**Your objective**
Using the data below, return all lines in which "also" appears.

:::::

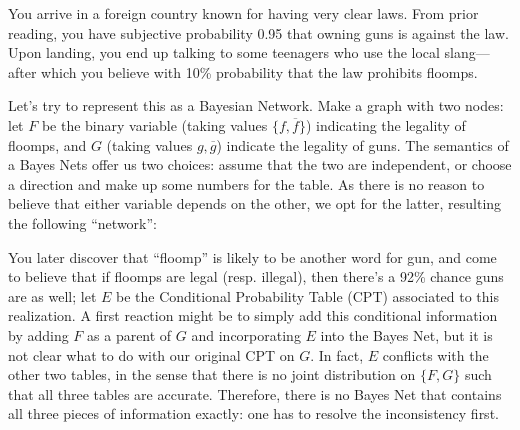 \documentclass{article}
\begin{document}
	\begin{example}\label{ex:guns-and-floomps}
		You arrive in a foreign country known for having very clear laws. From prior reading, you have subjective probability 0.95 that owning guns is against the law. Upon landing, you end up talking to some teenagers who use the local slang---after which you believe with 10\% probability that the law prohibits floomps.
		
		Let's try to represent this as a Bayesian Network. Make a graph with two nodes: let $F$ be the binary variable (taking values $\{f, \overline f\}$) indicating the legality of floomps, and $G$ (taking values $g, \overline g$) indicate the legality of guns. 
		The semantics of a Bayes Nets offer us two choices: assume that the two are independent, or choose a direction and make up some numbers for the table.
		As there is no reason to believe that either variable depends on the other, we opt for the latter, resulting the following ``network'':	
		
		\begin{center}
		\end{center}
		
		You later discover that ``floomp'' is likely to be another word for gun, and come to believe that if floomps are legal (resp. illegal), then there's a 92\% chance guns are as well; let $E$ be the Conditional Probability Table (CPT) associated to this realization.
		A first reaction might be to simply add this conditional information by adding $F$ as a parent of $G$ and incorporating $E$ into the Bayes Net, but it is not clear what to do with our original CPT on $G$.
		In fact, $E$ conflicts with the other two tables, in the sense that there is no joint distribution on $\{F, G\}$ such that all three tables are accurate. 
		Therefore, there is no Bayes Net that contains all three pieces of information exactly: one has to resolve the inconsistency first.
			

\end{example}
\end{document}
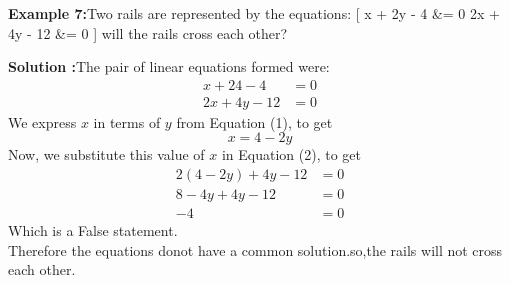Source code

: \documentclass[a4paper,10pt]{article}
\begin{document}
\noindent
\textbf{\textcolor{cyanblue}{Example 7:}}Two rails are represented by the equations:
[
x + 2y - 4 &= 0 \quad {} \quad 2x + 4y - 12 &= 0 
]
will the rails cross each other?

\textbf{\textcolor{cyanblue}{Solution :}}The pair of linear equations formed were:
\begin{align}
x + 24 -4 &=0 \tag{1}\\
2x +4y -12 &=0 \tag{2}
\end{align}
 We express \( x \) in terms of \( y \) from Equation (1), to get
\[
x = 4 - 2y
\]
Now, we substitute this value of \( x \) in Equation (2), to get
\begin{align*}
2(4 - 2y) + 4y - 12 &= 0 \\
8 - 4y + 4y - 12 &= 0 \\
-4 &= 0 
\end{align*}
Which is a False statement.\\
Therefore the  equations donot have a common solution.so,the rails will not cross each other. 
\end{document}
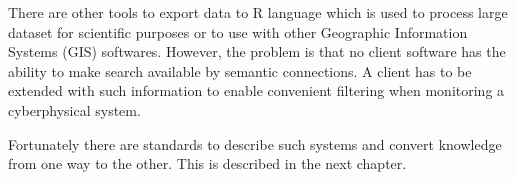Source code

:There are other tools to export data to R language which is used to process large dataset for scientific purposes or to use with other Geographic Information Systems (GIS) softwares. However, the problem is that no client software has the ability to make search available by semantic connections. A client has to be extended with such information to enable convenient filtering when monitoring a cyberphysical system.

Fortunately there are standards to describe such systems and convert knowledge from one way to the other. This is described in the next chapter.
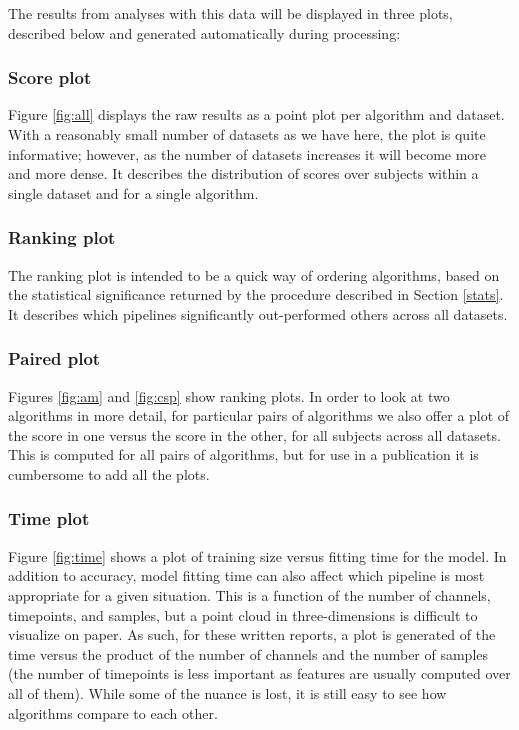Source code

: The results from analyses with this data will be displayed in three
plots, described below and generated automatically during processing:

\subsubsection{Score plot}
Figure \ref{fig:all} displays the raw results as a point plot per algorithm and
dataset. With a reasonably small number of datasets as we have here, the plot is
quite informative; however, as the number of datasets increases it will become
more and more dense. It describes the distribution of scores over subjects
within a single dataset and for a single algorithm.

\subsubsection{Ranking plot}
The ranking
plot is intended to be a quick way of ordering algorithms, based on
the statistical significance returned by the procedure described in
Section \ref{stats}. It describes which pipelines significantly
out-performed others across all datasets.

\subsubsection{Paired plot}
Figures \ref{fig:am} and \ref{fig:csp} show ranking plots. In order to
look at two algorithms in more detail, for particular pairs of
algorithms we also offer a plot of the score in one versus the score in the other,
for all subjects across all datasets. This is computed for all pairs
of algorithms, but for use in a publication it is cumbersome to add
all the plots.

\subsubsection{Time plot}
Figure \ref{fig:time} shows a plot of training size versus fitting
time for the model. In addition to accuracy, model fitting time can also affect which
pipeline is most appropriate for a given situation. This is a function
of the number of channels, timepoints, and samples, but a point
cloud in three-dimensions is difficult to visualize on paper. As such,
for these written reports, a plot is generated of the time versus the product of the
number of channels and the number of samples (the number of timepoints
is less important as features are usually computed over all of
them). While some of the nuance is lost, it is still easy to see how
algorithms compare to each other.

:::::

**Written solution**
algorithms we also offer a plot of the score in one versus the score in the other,
time for the model. In addition to accuracy, model fitting time can also affect which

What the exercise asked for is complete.